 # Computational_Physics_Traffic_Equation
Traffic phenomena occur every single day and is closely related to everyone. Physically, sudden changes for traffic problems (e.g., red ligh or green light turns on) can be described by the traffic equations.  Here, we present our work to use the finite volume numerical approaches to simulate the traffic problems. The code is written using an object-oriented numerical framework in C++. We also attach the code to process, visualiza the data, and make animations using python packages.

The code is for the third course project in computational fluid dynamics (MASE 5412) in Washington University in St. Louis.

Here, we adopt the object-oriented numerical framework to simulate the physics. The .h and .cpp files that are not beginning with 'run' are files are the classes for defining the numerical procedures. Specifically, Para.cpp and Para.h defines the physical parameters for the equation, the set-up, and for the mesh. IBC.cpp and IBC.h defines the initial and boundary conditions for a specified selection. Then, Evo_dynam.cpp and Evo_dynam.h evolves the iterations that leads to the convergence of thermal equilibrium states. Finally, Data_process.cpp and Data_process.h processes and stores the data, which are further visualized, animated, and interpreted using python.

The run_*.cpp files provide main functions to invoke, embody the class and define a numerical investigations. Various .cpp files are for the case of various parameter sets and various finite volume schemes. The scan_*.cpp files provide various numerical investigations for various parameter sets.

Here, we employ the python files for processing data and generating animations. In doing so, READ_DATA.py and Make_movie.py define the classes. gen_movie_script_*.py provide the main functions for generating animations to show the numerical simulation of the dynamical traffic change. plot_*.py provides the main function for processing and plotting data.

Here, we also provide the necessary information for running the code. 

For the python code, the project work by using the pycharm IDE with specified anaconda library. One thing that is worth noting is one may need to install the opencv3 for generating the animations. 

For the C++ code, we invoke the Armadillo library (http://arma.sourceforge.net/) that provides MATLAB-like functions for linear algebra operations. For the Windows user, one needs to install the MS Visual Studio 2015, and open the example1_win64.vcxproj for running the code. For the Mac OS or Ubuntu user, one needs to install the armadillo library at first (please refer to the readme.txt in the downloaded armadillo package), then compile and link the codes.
+ + + + +
Your assignment –
What's needed is every line of the listing, transcribed word for word.

Response below –
 # Computational_Physics_Traffic_Equation
Traffic phenomena occur every single day and is closely related to everyone. Physically, sudden changes for traffic problems (e.g., red ligh or green light turns on) can be described by the traffic equations.  Here, we present our work to use the finite volume numerical approaches to simulate the traffic problems. The code is written using an object-oriented numerical framework in C++. We also attach the code to process, visualiza the data, and make animations using python packages.

The code is for the third course project in computational fluid dynamics (MASE 5412) in Washington University in St. Louis.

Here, we adopt the object-oriented numerical framework to simulate the physics. The .h and .cpp files that are not beginning with 'run' are files are the classes for defining the numerical procedures. Specifically, Para.cpp and Para.h defines the physical parameters for the equation, the set-up, and for the mesh. IBC.cpp and IBC.h defines the initial and boundary conditions for a specified selection. Then, Evo_dynam.cpp and Evo_dynam.h evolves the iterations that leads to the convergence of thermal equilibrium states. Finally, Data_process.cpp and Data_process.h processes and stores the data, which are further visualized, animated, and interpreted using python.

The run_*.cpp files provide main functions to invoke, embody the class and define a numerical investigations. Various .cpp files are for the case of various parameter sets and various finite volume schemes. The scan_*.cpp files provide various numerical investigations for various parameter sets.

Here, we employ the python files for processing data and generating animations. In doing so, READ_DATA.py and Make_movie.py define the classes. gen_movie_script_*.py provide the main functions for generating animations to show the numerical simulation of the dynamical traffic change. plot_*.py provides the main function for processing and plotting data.

Here, we also provide the necessary information for running the code. 

For the python code, the project work by using the pycharm IDE with specified anaconda library. One thing that is worth noting is one may need to install the opencv3 for generating the animations. 

For the C++ code, we invoke the Armadillo library (http://arma.sourceforge.net/) that provides MATLAB-like functions for linear algebra operations. For the Windows user, one needs to install the MS Visual Studio 2015, and open the example1_win64.vcxproj for running the code. For the Mac OS or Ubuntu user, one needs to install the armadillo library at first (please refer to the readme.txt in the downloaded armadillo package), then compile and link the codes.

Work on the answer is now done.